What Is Goldenhar?

We have used a variety of sources to find out about Goldenhar Syndrome. You will see there are some discrepancies in the information provided, this is due to the unknown nature of the problems. At the moment no one has come up with a specific cause and there are a huge range of treatments depending on where you live and the specific problems that the patient has. We will update this information as time goes by, please let me know if you have any useful additional information on this subject.

Goldenhar Syndrome is an ‘umbrella’ term for a wide range of bone abnormalities affecting the face and sometimes the vertebrae. It has been proven not to be genetic.

Other names for this spectrum of problems are: Hemi-facial Microsomia; First and Second Branchial Arch syndrome; Facio-Auricular Vertebral Spectrum Oculo-Auricular Vertebral Dysplasia.

Goldenhar Syndrome was identified in 1952 by Dr. Maurice Goldenhar (hence the name), an ophthalmologist, who wrote a number of articles about facial problems that tend to occur together. Often in hospitals it is referred to as Hemifacial Microsomia (or Complex Hemifacial Microsomia).

No one yet knows why Goldenhar Syndrome happens and doctors will call it ‘sporadic’ (unknown cause). Children with Goldenhar Syndrome are usually of normal intelligence and live normal life spans. We do know that a baby’s face develops during the 8th to 12th week of pregnancy by several types of tissue growing together and meeting, at the same time, to form facial features. The tissues that become the face and jaw start separate from the upper part of the face. In Goldenhar Syndrome, something goes wrong with this meeting. It is not yet known why or how.

Some common problems:

Small, missing or misshapen ears, skin tags (usual in front of the ear), mouth opening larger on one side (Macpostoma); Underdevelopment of the muscles of the face (Hypoplasia); Spinal vertebrae fused, missing or not formed on one side (Hemivertebrae); Ribs misshapen on one side; Eyes – dermoid cyst over the eye, Anophthalmia: missing eye; Middle ear abnormalities – nearly all of the children have hearing loss on the abnormal side; Cleft lip and or palate; Breathing difficulties – some of the children with Goldenhar have required a tracheostomy soon after birth; Feeding problems – some of the children have had difficulty swallowing and required tube feeding; Internal problems such as kidney or heart (heart are less common but, occasionally, are found with this syndrome.

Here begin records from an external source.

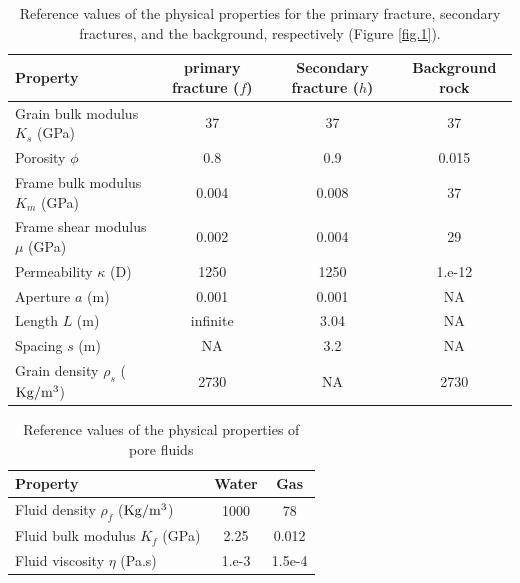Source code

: \documentclass[draft]{agujournal2019}
\begin{document}
\begin{table}[!ht]
  \caption{Reference values of the physical properties for the primary fracture, secondary fractures, and the background, respectively (Figure \ref{fig.1}). }
\begin{center}
  \begin{tabular}{ | l c  c  c | }
    \hline
    Property & primary fracture ($f$) & Secondary fracture ($h$) & Background rock \\ \hline
    Grain bulk modulus $K_s$ (GPa) & 37 & 37 & 37 \\ 
    Porosity $\phi$ & 0.8 & 0.9 & 0.015 \\ 
    Frame bulk modulus $K_m$ (GPa) &  0.004 & 0.008 & 37\\ 
    Frame shear modulus $\mu$ (GPa) & 0.002 & 0.004 & 29\\
    Permeability $\kappa$ (D) & 1250 & 1250 & 1.e-12\\
    Aperture $a$ (m) & 0.001 & 0.001 & NA\\
    Length $L$ (m) & infinite & 3.04 & NA \\
    Spacing $s$ (m) & NA & 3.2
     & NA \\
    Grain density $\rho_s$ ($\rm{Kg/m^3}$) & 2730 & NA & 2730\\ 
    \hline
  \end{tabular}
  \label{table.1}
\end{center}
\end{table}

\begin{table}[!ht]
  \caption{Reference values of the physical properties of pore fluids}
\begin{center}
  \begin{tabular}{ | l  c  c |  }
    \hline
    Property & Water & Gas\\ \hline
    Fluid density $\rho_f$ ($\rm{Kg/m^3}$) & 1000 & 78\\
    Fluid bulk modulus $K_f$ (\rm{GPa}) & 2.25 & 0.012\\
    Fluid viscosity $\eta$ (\rm{Pa.s})& 1.e-3 & 1.5e-4\\
    \hline
  \end{tabular}
  \label{table.2}
\end{center}
\end{table}
\end{document}
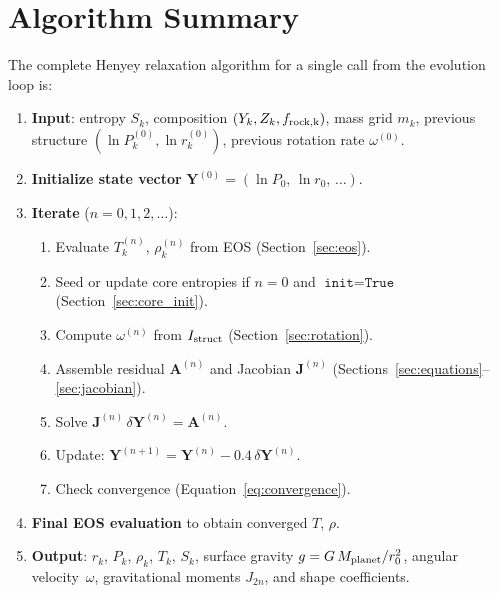 \documentclass{aastex631}
\begin{document}
\section{Algorithm Summary}\label{sec:algorithm}

The complete Henyey relaxation algorithm for a single call from the
evolution loop is:

\begin{enumerate}
  \item \textbf{Input}: entropy $S_k$, composition $(Y_k, Z_k,
    f_{\rm rock,k})$, mass grid $m_k$, previous structure
    $(\ln P_k^{(0)}, \ln r_k^{(0)})$, previous rotation rate
    $\omega^{(0)}$.

  \item \textbf{Initialize state vector}
    $\mathbf{Y}^{(0)} = (\ln P_0,\,\ln r_0,\,\ldots)$.

  \item \textbf{Iterate} ($n = 0,1,2,\ldots$):
  \begin{enumerate}
    \item Evaluate $T_k^{(n)}$, $\rho_k^{(n)}$ from EOS
      (Section~\ref{sec:eos}).
    \item Seed or update core entropies if $n = 0$ and
      $\texttt{init} = \texttt{True}$
      (Section~\ref{sec:core_init}).
    \item Compute $\omega^{(n)}$ from $I_{\rm struct}$
      (Section~\ref{sec:rotation}).
    \item Assemble residual $\mathbf{A}^{(n)}$ and Jacobian
      $\mathbf{J}^{(n)}$ (Sections~\ref{sec:equations}--\ref{sec:jacobian}).
    \item Solve $\mathbf{J}^{(n)}\,\delta\mathbf{Y}^{(n)} =
      \mathbf{A}^{(n)}$.
    \item Update: $\mathbf{Y}^{(n+1)} = \mathbf{Y}^{(n)} -
      0.4\,\delta\mathbf{Y}^{(n)}$.
    \item Check convergence (Equation~\ref{eq:convergence}).
  \end{enumerate}

  \item \textbf{Final EOS evaluation} to obtain converged $T$, $\rho$.

  \item \textbf{Output}: $r_k$, $P_k$, $\rho_k$, $T_k$, $S_k$,
    surface gravity $g = G\,M_{\rm planet}/r_0^2$,
    angular velocity~$\omega$, gravitational moments $J_{2n}$,
    and shape coefficients.
\end{enumerate}
\end{document}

General comments about Goldenhar Syndrome/Hemi-facial Microsomia:

The main features of this condition are the unilateral under development of one ear (which may even not be present) associated with underdevelopment of the jaw and cheek on the same side of the face. When this is the only problem, it is normally referred to as hemi-facial microsomia, but when associated with other abnormalities, particularly of the vertebrae (hemi-vertebrae or underdeveloped vertebrae, usually in the neck) it is referred to as Goldenhar Syndrome. It is likely, however, that these are two ends of the same spectrum of the same condition. The muscles of the affected side of the face are under developed and there are often skin tags or pits in front of the ear, or in a line between the ear and the corner of the mouth.

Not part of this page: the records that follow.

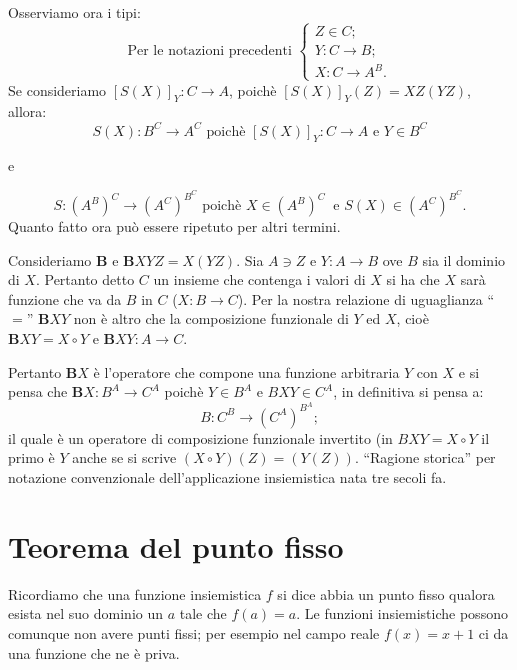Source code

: \documentclass{book}
\newcommand*{\bb}{\mathbf{B}}    %
\begin{document}
\vspace{0.3 cm}
Osserviamo ora i tipi:
\begin{displaymath}
\text{Per le notazioni precedenti } \left\{ \begin{array}{l}
Z \in C; \\
Y: C \longrightarrow B; \\
X: C \longrightarrow A^B.
\end{array}\right.
\end{displaymath}
Se consideriamo $[S(X)]_{Y}: C \longrightarrow A$, poich\`e $[S(X)]_{Y}(Z) =
XZ(YZ)$, allora:
\[
S(X): B^C \longrightarrow A^C \text{ \ poich\`e\ }[S(X)]_{Y}: C 
\longrightarrow A \text{ \  e\ } Y \in B^C
\]
\begin{center}e\end{center} 
\[
S: (A^B)^C \longrightarrow (A^C)^{B^C}\text{ \ poich\`e\ }X \in (A^B)^C\
\text{ e\ }S(X) \in (A^C)^{B^C}.
\]
Quanto fatto ora pu\`o essere ripetuto per altri termini.

Consideriamo $\bb$ e $\bb XYZ = X(YZ)$. Sia $A \ni Z$ e $Y\colon A
\to B$ ove $B$ sia il dominio di $X$. Pertanto detto $C$ un
insieme che contenga i valori di $X$ si ha che $X$ sar\`a funzione che va da
$B$ in $C$ ($X\colon B \to C$). Per la nostra relazione di uguaglianza
``$=$'' $\bb XY$ non \`e altro che la composizione funzionale di $Y$ ed $X$, 
cio\`e $\bb XY = X \circ Y$ e $\bb XY \colon A \to C$.

Pertanto $\bb X$ \`e l'operatore che compone una funzione arbitraria $Y$ con 
$X$ e si pensa che $\bb X\colon B^A \to C^A$ poich\`e $Y \in B^A$ e $BXY \in
C^A$, in definitiva si pensa a:
\begin{displaymath}
B: C^B \longrightarrow (C^A)^{B^A};
\end{displaymath}
il quale \`e un operatore di composizione funzionale invertito (in $BXY =
 X \circ Y$ il primo \`e $Y$ anche se si scrive $(X \circ Y)(Z) = (Y(Z))$.
 ``Ragione storica'' per notazione convenzionale dell'applicazione 
insiemistica nata tre secoli fa.

\section{Teorema del punto fisso}
Ricordiamo che una funzione insiemistica  $f$ si dice abbia un punto fisso
qualora esista nel suo dominio un $a$ tale che $f(a) = a$.
Le funzioni insiemistiche possono comunque non avere punti fissi; per esempio
nel campo reale $f(x) = x + 1$ ci da una funzione che ne \`e priva.
\end{document}
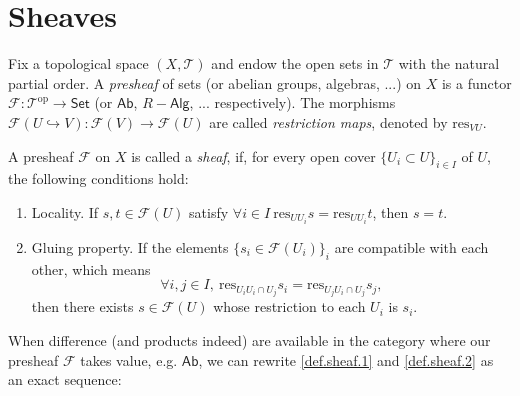 \section{Sheaves}

\newcommand{\etale}{étale }

\begin{definition}
Fix a topological space $(X,\mathcal{T})$ and endow the open sets in $\mathcal{T}$ with the natural partial order. A \emph{presheaf} of sets (or abelian groups, algebras, ...) on $X$ is a functor $\mathcal{F}:\mathcal{T}^\mathrm{op}\to\mathsf{Set}$ (or $\mathsf{Ab}$, $R-\mathsf{Alg}$, ... respectively). 
The morphisms $\mathcal{F}(U\hookrightarrow V):\mathcal{F}(V)\to\mathcal{F}(U)$ are called \emph{restriction maps}, denoted by $\mathrm{res}_{VU}$. 
\end{definition}

\begin{definition}
A presheaf $\mathcal{F}$ on $X$ is called a \emph{sheaf}, if, for every open cover $\{U_i\subset U\}_{i\in I}$ of $U$, the following conditions hold:
\begin{enumerate}[label=S.\arabic*, series=sheaf]
    \item\label{def.sheaf.1} Locality. If $s, t\in\mathcal{F}(U)$ satisfy $\forall i\in I\ \mathrm{res}_{UU_i}s=\mathrm{res}_{UU_i}t$, then $s=t$.
    \item\label{def.sheaf.2} Gluing property. If the elements $\{s_i\in\mathcal{F}(U_i)\}_i$ are compatible with each other, which means 
    $$\forall i,j\in I,\ \mathrm{res}_{U_iU_i\cap U_j}s_i=\mathrm{res}_{U_jU_i\cap U_j}s_j,$$
    then there exists $s\in\mathcal{F}(U)$ whose restriction to each $U_i$ is $s_i$.
\end{enumerate}
\end{definition}

When difference (and products indeed) are available in the category where our presheaf $\mathcal{F}$ takes value, e.g. $\mathsf{Ab}$, we can rewrite \ref{def.sheaf.1} and \ref{def.sheaf.2} as an exact sequence:


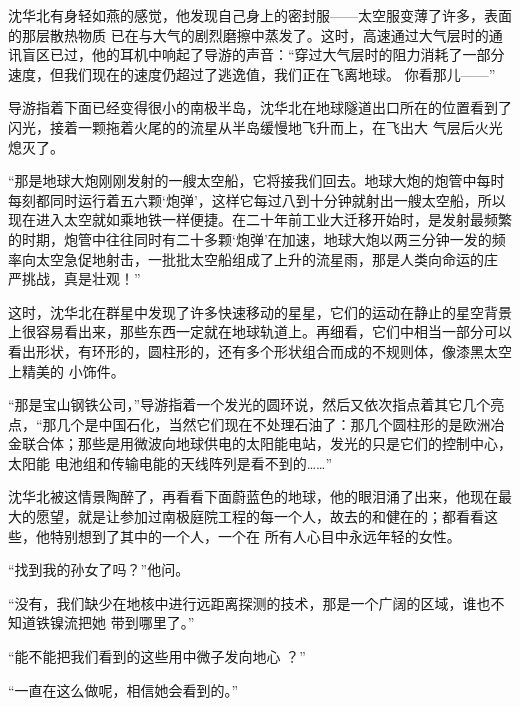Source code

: \documentclass{article}
\begin{document}
沈华北有身轻如燕的感觉，他发现自己身上的密封服——太空服变薄了许多，表面的那层散热物质
\newpage
已在与大气的剧烈磨擦中蒸发了。这时，高速通过大气层时的通讯盲区已过，他的耳机中响起了导游的声音：“穿过大气层时的阻力消耗了一部分速度，但我们现在的速度仍超过了逃逸值，我们正在飞离地球。
你看那儿——” 

导游指着下面已经变得很小的南极半岛，沈华北在地球隧道出口所在的位置看到了闪光，接着一颗拖着火尾的的流星从半岛缓慢地飞升而上，在飞出大
气层后火光熄灭了。 

“那是地球大炮刚刚发射的一艘太空船，它将接我们回去。地球大炮的炮管中每时每刻都同时运行着五六颗‘炮弹’，这样它每过八到十分钟就射出一艘太空船，所以现在进入太空就如乘地铁一样便捷。在二十年前工业大迁移开始时，是发射最频繁的时期，炮管中往往同时有二十多颗‘炮弹’在加速，地球大炮以两三分钟一发的频率向太空急促地射击，一批批太空船组成了上升的流星雨，那是人类向命运的庄
严挑战，真是壮观！” 

\newpage

这时，沈华北在群星中发现了许多快速移动的星星，它们的运动在静止的星空背景上很容易看出来，那些东西一定就在地球轨道上。再细看，它们中相当一部分可以看出形状，有环形的，圆柱形的，还有多个形状组合而成的不规则体，像漆黑太空上精美的
小饰件。 

“那是宝山钢铁公司，”导游指着一个发光的圆环说，然后又依次指点着其它几个亮点，“那几个是中国石化，当然它们现在不处理石油了：那几个圆柱形的是欧洲冶金联合体；那些是用微波向地球供电的太阳能电站，发光的只是它们的控制中心，太阳能
电池组和传输电能的天线阵列是看不到的……” 

沈华北被这情景陶醉了，再看看下面蔚蓝色的地球，他的眼泪涌了出来，他现在最大的愿望，就是让参加过南极庭院工程的每一个人，故去的和健在的；都看看这些，他特别想到了其中的一个人，一个在
所有人心目中永远年轻的女性。 


\newpage

“找到我的孙女了吗？”他问。 

“没有，我们缺少在地核中进行远距离探测的技术，那是一个广阔的区域，谁也不知道铁镍流把她
带到哪里了。” 

“能不能把我们看到的这些用中微子发向地心
？” 

“一直在这么做呢，相信她会看到的。”
\end{document}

There are often abnormalities of the middle ear and the ear canal may be completely absent and deafness (unilateral) is extremely common. There are also eye abnormalities including dermoid and notches in the lids, squints and occasionally small eyes. Children with the Goldenhar end of the spectrum may have a variety of heart problems. A variety of kidney abnormalities may also be present. There are a number of other rarer congenital abnormalities that may occur. Most individuals with Goldenhar syndrome are of normal intelligence although learning difficulties can occur in about 13 per cent of cases. These are usually language problems as a result of deafness. There may also be speech and swallowing problems.

Many babies with Goldenhar syndrome have poor weight gain in the first year or two of life. Diagnosis of Goldenhar syndrome is made clinically and no DNA abnormality has been identified. Various environmental causes have been suggested but not proven. Early identification and treatment of deafness is important and speech therapy is often necessary. Help may be required with managing feeding problems and encouraging weight gain in early infancy.

Any associated abnormalities such as the congenital heart problems may need appropriate treatment. Plastic surgeons are now able to improve the growth of the face, particularly the jaw, through the use of bone distraction techniques (this is a device which is able to artificially lengthen the jaw bone). Children with Goldenhar syndrome may also need on-going orthodontic treatment.